### PROBLEM
When "default" occurs in a line of the material, copy that line.

### RECORDS

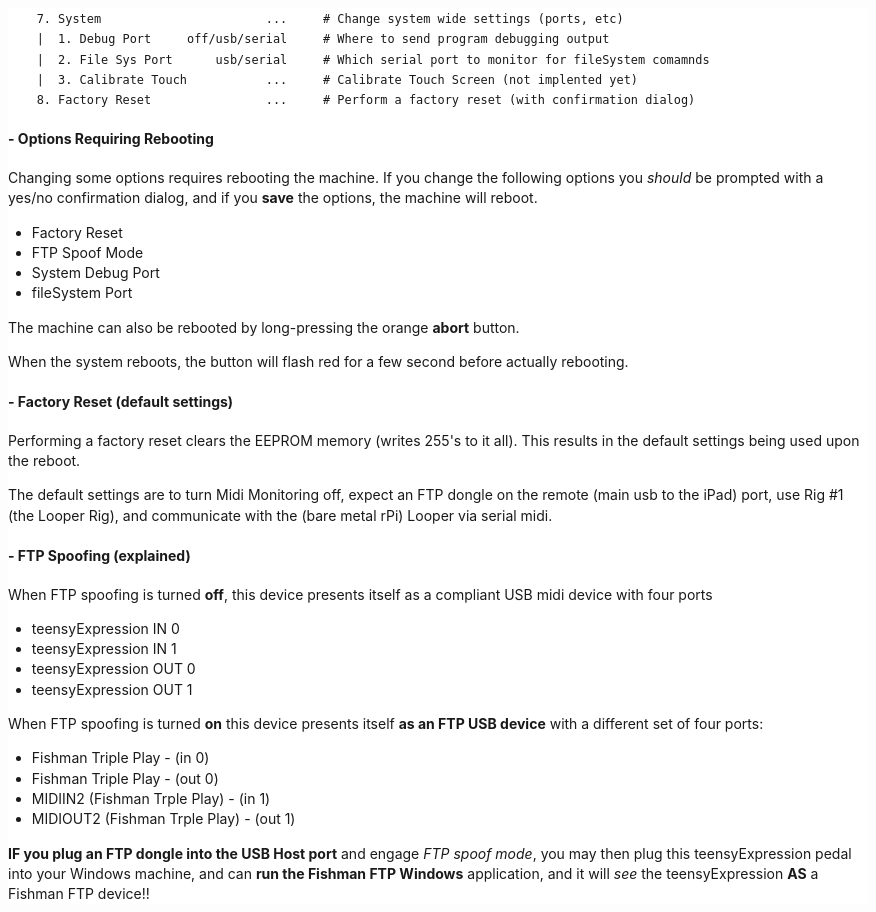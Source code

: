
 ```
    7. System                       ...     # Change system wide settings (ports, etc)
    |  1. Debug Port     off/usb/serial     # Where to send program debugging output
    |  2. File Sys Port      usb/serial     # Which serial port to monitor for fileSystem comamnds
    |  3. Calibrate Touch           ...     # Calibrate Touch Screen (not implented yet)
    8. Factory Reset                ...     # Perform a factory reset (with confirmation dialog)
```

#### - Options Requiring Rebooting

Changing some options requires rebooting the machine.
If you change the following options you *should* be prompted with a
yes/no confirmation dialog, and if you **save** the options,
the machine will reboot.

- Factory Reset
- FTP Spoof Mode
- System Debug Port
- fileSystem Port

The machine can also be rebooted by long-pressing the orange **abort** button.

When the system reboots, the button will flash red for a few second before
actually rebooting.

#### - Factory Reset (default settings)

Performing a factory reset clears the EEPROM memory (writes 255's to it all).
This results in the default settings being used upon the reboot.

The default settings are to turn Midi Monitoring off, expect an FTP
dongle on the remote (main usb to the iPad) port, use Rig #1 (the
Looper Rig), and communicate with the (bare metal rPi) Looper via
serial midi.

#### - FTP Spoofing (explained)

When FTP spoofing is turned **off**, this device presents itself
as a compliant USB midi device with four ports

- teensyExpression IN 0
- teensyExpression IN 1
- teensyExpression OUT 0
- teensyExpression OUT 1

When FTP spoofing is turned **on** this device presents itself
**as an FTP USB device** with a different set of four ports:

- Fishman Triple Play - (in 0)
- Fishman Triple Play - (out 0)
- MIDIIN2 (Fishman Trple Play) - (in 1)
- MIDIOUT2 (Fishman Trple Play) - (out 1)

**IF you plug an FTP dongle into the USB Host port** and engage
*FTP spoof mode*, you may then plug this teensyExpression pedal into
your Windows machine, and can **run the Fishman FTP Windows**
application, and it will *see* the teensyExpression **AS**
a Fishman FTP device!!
==
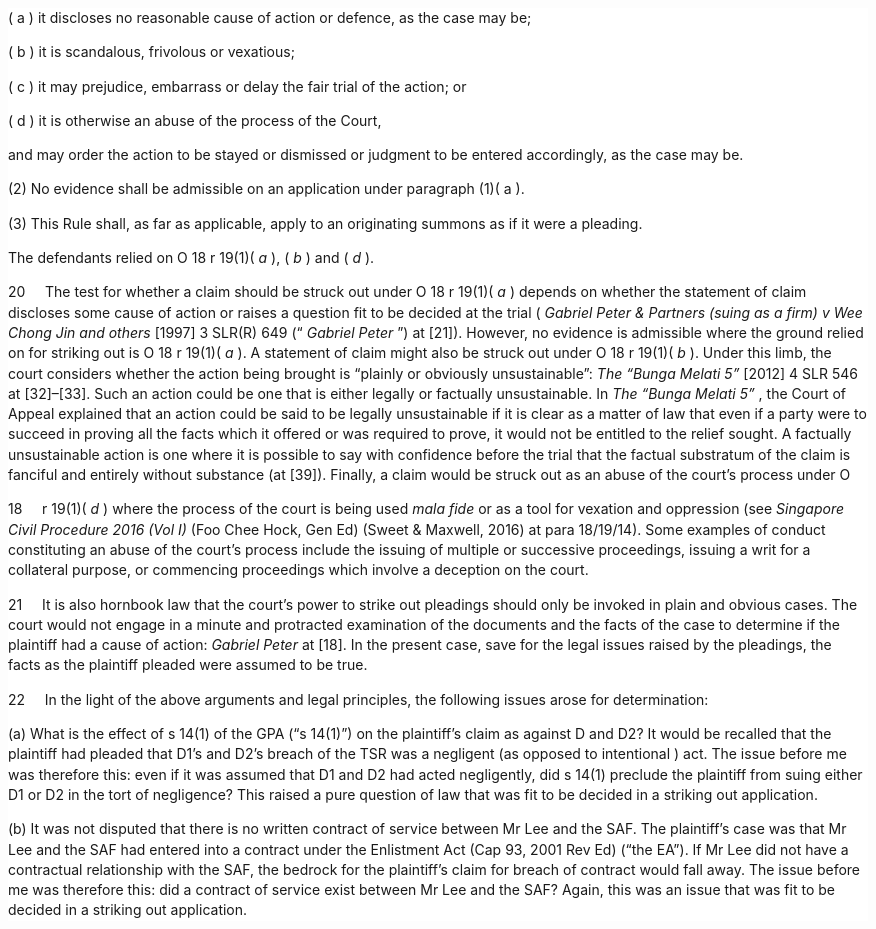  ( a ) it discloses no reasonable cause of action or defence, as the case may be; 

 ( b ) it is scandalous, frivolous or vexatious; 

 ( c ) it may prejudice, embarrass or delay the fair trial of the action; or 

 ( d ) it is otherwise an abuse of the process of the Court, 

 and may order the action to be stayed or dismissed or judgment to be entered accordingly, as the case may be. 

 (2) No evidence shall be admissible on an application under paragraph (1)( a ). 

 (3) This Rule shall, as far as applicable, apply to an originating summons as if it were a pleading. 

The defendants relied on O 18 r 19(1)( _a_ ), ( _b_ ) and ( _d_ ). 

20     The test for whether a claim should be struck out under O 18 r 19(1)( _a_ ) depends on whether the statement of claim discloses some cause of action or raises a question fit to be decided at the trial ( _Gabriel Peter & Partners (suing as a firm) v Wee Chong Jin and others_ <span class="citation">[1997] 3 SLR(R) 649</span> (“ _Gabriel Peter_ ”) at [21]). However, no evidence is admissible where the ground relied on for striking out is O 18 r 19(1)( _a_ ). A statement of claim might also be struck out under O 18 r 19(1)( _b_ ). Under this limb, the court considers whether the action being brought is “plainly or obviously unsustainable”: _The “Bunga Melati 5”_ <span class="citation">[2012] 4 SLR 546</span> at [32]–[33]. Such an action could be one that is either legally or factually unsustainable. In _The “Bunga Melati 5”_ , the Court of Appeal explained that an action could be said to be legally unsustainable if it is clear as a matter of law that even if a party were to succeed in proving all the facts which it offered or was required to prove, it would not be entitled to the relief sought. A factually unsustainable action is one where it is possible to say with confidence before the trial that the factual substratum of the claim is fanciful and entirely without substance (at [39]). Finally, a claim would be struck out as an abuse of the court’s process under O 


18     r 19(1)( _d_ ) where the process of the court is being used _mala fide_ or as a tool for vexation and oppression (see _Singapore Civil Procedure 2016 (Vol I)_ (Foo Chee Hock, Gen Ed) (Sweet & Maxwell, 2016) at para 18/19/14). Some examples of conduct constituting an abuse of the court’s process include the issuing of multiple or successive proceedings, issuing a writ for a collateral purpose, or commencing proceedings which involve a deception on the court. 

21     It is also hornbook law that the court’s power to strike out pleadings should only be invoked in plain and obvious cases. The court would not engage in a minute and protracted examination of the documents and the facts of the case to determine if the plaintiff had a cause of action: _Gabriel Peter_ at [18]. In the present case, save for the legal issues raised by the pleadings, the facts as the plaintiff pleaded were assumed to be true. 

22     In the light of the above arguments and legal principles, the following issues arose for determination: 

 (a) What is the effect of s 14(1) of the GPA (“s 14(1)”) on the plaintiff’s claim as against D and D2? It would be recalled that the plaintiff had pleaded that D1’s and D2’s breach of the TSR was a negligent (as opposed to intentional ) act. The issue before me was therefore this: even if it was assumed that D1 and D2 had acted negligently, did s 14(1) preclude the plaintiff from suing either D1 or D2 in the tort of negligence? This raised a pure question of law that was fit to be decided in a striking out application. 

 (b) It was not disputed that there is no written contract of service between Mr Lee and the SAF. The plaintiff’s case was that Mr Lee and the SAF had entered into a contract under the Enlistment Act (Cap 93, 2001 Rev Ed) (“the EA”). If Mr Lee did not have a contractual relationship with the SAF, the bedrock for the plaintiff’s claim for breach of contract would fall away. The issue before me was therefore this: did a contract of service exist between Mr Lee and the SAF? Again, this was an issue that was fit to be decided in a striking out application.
--
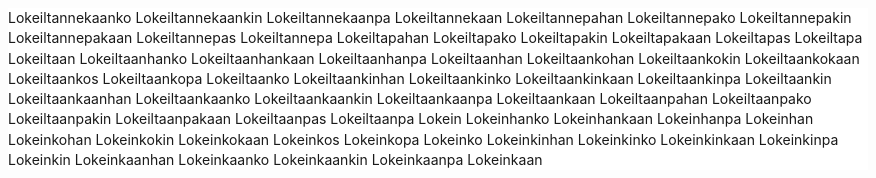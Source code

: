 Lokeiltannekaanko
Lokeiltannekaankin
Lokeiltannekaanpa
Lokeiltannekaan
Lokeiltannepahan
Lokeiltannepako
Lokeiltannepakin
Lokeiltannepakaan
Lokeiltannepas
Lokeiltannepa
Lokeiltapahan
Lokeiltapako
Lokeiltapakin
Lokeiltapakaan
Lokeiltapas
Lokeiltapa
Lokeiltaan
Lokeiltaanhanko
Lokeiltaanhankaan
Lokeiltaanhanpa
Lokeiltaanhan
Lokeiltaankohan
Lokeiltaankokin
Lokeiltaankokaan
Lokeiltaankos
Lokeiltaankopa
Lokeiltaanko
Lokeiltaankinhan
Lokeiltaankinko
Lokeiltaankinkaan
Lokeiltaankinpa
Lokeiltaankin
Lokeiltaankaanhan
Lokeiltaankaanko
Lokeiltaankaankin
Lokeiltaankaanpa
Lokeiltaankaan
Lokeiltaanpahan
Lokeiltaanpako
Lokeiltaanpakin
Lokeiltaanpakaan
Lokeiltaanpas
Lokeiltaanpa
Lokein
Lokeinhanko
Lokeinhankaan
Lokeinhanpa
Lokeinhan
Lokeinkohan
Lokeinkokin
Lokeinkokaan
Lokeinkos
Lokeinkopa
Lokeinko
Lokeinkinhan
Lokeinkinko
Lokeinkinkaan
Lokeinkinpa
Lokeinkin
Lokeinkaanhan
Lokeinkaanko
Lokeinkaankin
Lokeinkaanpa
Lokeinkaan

### RESPONSE AREA
#### - Factory Reset (default settings)
This results in the default settings being used upon the reboot.
The default settings are to turn Midi Monitoring off, expect an FTP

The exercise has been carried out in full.